*WORK REQUEST*: Only the lines from the one containing "La fórmula de Sherman-Morrison nos" through the one containing "En cuanto a" should be printed, exactly as they appear below, with both ends included.

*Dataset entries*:
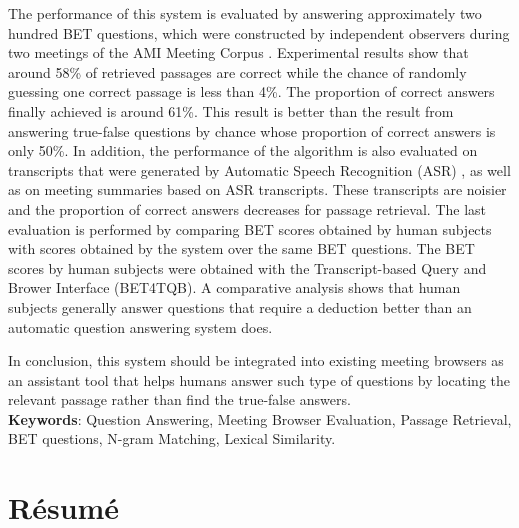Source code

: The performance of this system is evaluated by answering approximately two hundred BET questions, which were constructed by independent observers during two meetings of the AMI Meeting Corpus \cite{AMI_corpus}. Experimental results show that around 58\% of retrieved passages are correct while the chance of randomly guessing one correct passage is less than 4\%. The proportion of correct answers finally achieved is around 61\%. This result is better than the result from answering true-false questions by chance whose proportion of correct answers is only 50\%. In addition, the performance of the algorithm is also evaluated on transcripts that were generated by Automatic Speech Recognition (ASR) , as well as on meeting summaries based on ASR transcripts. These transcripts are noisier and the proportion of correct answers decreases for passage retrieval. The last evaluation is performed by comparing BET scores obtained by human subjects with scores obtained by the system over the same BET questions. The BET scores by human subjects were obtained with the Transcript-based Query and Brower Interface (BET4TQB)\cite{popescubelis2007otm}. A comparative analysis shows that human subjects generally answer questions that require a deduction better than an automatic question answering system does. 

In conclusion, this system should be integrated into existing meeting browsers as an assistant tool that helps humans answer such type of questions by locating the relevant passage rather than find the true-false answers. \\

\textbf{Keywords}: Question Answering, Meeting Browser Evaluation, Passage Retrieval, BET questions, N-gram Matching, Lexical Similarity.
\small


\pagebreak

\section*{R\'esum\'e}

--

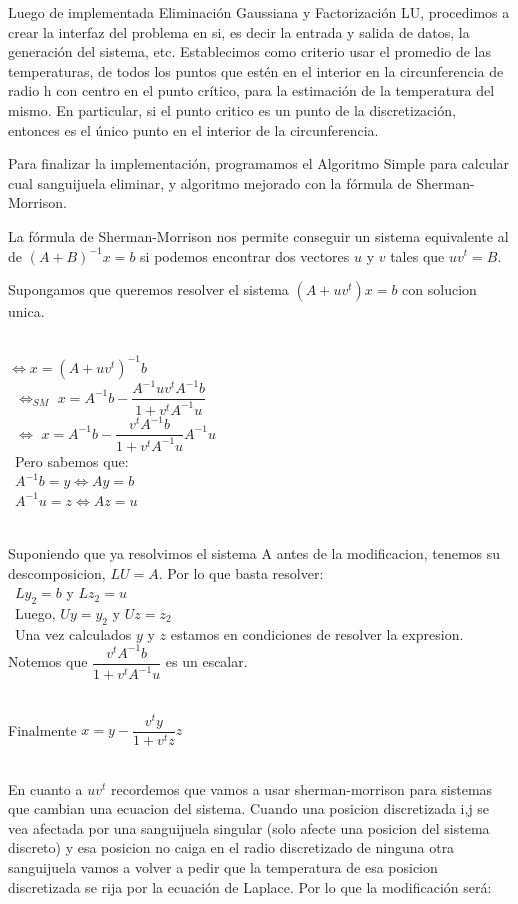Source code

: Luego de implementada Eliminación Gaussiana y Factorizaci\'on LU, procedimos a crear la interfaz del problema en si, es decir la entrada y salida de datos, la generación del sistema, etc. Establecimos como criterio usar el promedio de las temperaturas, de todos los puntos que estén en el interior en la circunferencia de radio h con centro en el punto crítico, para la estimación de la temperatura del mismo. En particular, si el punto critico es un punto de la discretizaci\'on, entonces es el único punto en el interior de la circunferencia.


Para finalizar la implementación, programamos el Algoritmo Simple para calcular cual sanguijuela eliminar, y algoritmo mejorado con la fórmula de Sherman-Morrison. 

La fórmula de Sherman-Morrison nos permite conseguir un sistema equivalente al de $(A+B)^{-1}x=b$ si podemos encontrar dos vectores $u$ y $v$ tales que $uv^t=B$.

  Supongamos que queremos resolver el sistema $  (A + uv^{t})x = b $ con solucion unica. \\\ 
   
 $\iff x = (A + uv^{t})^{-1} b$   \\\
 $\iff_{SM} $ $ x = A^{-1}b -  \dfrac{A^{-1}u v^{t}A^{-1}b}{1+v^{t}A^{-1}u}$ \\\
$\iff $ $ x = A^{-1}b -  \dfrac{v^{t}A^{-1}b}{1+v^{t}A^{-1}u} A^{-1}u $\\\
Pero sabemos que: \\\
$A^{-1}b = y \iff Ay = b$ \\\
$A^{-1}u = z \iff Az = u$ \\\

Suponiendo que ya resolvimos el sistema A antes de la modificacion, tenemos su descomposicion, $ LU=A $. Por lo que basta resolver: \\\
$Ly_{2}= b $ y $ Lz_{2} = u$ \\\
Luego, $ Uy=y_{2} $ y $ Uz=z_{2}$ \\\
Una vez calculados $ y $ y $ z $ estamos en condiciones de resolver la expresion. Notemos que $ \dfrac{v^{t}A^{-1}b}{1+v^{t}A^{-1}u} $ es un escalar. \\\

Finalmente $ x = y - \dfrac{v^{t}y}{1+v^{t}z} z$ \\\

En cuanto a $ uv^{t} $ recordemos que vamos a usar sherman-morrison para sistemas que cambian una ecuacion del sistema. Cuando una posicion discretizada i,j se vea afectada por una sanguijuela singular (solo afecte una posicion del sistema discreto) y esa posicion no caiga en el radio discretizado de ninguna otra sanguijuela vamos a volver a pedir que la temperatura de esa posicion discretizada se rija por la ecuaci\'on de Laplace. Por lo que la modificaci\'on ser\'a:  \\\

*RESPONSE TO THIS EXERCISE*:
La fórmula de Sherman-Morrison nos permite conseguir un sistema equivalente al de $(A+B)^{-1}x=b$ si podemos encontrar dos vectores $u$ y $v$ tales que $uv^t=B$.

  Supongamos que queremos resolver el sistema $  (A + uv^{t})x = b $ con solucion unica. \\\ 
   
 $\iff x = (A + uv^{t})^{-1} b$   \\\
 $\iff_{SM} $ $ x = A^{-1}b -  \dfrac{A^{-1}u v^{t}A^{-1}b}{1+v^{t}A^{-1}u}$ \\\
$\iff $ $ x = A^{-1}b -  \dfrac{v^{t}A^{-1}b}{1+v^{t}A^{-1}u} A^{-1}u $\\\
Pero sabemos que: \\\
$A^{-1}b = y \iff Ay = b$ \\\
$A^{-1}u = z \iff Az = u$ \\\

Suponiendo que ya resolvimos el sistema A antes de la modificacion, tenemos su descomposicion, $ LU=A $. Por lo que basta resolver: \\\
$Ly_{2}= b $ y $ Lz_{2} = u$ \\\
Luego, $ Uy=y_{2} $ y $ Uz=z_{2}$ \\\
Una vez calculados $ y $ y $ z $ estamos en condiciones de resolver la expresion. Notemos que $ \dfrac{v^{t}A^{-1}b}{1+v^{t}A^{-1}u} $ es un escalar. \\\

Finalmente $ x = y - \dfrac{v^{t}y}{1+v^{t}z} z$ \\\

En cuanto a $ uv^{t} $ recordemos que vamos a usar sherman-morrison para sistemas que cambian una ecuacion del sistema. Cuando una posicion discretizada i,j se vea afectada por una sanguijuela singular (solo afecte una posicion del sistema discreto) y esa posicion no caiga en el radio discretizado de ninguna otra sanguijuela vamos a volver a pedir que la temperatura de esa posicion discretizada se rija por la ecuaci\'on de Laplace. Por lo que la modificaci\'on ser\'a:  \\\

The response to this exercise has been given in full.